REQUIRED WORK: From the entries, copy each line that includes "define".

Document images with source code

*** Block opens ***

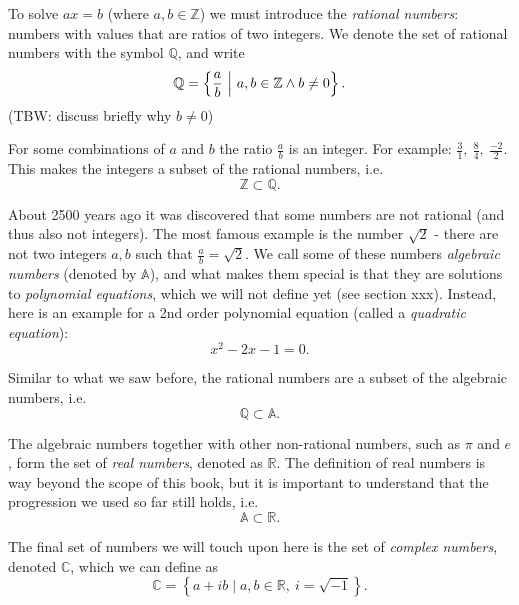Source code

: To solve $ax=b$ (where $a,b\in\mathbb{Z}$) we must introduce the \emph{rational numbers}: numbers with values that are ratios of two integers. We denote the set of rational numbers with the symbol $\mathbb{Q}$, and write
\begin{equation}
	\mathbb{Q} = \left\{ \frac{a}{b} \ \middle\vert\ a,b\in\mathbb{Z} \wedge b\neq0  \right\}.
	\label{eq:rationals}
\end{equation}
(TBW: discuss briefly why $b\neq0$)

For some combinations of $a$ and $b$ the ratio $\frac{a}{b}$ is an integer. For example: $\frac{3}{1},\ \frac{8}{4},\ \frac{-2}{2}$. This makes the integers a subset of the rational numbers, i.e.
\begin{equation}
	\mathbb{Z}\subset\mathbb{Q}.
	\label{eq:integers_subset_rationals}
\end{equation}

About 2500 years ago it was discovered that some numbers are not rational (and thus also not integers). The most famous example is the number $\sqrt{2}$ - there are not two integers $a,b$ such that $\frac{a}{b}=\sqrt{2}$. We call some of these numbers \emph{algebraic numbers} (denoted by $\mathbb{A}$), and what makes them special is that they are solutions to \emph{polynomial equations}, which we will not define yet (see section xxx). Instead, here is an example for a 2nd order polynomial equation (called a \emph{quadratic equation}):
\begin{equation}
	x^{2} - 2x - 1 = 0.
	\label{eq:quadratic_equation}
\end{equation}

Similar to what we saw before, the rational numbers are a subset of the algebraic numbers, i.e.
\begin{equation}
	\mathbb{Q}\subset\mathbb{A}.
	\label{eq:rationals_subset_algebraic}
\end{equation}

The algebraic numbers together with other non-rational numbers, such as $\pi$ and $e$, form the set of \emph{real numbers}, denoted as $\mathbb{R}$. The definition of real numbers is way beyond the scope of this book, but it is important to understand that the progression we used so far still holds, i.e.
\begin{equation}
	\mathbb{A}\subset\mathbb{R}.
	\label{eq:algebraic_subset_reals}
\end{equation}

The final set of numbers we will touch upon here is the set of \emph{complex numbers}, denoted $\mathbb{C}$, which we can define as
\begin{equation}
	\mathbb{C} = \left\{ a+ib \mid a,b\in\mathbb{R},\ i=\sqrt{-1} \right\}.
	\label{eq:complex_numbers_def}
\end{equation}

*** Block closes ***

ANSWER TO THIS TASK:
About 2500 years ago it was discovered that some numbers are not rational (and thus also not integers). The most famous example is the number $\sqrt{2}$ - there are not two integers $a,b$ such that $\frac{a}{b}=\sqrt{2}$. We call some of these numbers \emph{algebraic numbers} (denoted by $\mathbb{A}$), and what makes them special is that they are solutions to \emph{polynomial equations}, which we will not define yet (see section xxx). Instead, here is an example for a 2nd order polynomial equation (called a \emph{quadratic equation}):
The final set of numbers we will touch upon here is the set of \emph{complex numbers}, denoted $\mathbb{C}$, which we can define as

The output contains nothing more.